[Given data Boundary: Start]

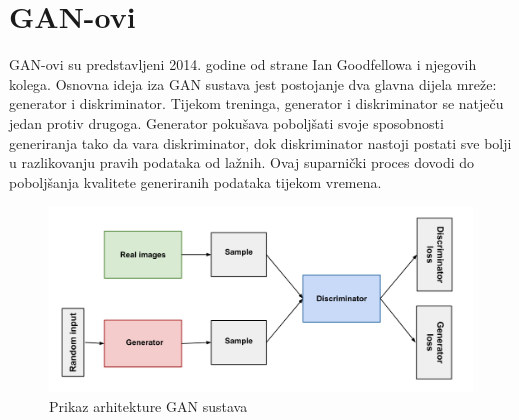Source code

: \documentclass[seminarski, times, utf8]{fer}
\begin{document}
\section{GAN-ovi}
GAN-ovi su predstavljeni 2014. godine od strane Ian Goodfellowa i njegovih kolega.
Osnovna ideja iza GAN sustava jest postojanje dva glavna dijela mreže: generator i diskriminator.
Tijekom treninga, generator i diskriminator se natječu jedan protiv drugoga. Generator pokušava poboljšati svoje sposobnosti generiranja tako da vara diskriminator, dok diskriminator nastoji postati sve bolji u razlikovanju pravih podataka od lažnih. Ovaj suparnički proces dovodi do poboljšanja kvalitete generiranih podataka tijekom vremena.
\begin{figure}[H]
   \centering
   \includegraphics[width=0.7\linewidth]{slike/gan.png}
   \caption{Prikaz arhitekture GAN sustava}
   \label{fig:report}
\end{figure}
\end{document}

[Given data Boundary: End]
[Given data Boundary: Start]

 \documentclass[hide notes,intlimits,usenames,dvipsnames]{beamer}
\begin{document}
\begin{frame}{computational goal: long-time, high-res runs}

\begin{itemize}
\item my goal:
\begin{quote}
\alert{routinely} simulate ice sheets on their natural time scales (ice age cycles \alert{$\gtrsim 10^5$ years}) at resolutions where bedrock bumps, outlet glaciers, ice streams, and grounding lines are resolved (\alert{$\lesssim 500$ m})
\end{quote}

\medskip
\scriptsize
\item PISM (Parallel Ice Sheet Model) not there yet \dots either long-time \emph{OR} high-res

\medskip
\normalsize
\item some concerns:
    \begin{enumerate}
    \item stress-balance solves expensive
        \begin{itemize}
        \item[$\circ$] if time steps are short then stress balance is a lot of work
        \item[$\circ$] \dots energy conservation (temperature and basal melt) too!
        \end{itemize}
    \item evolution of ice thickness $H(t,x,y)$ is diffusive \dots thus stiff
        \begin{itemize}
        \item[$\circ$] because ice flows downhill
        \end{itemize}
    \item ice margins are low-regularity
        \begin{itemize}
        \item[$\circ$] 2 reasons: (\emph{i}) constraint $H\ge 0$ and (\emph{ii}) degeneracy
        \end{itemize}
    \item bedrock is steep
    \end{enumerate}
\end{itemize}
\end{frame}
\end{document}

[Given data Boundary: End]

About this task:
Gather each line from the entries above that includes the word "circ".

Output:
        \item[$\circ$] if time steps are short then stress balance is a lot of work
        \item[$\circ$] \dots energy conservation (temperature and basal melt) too!
        \item[$\circ$] because ice flows downhill
        \item[$\circ$] 2 reasons: (\emph{i}) constraint $H\ge 0$ and (\emph{ii}) degeneracy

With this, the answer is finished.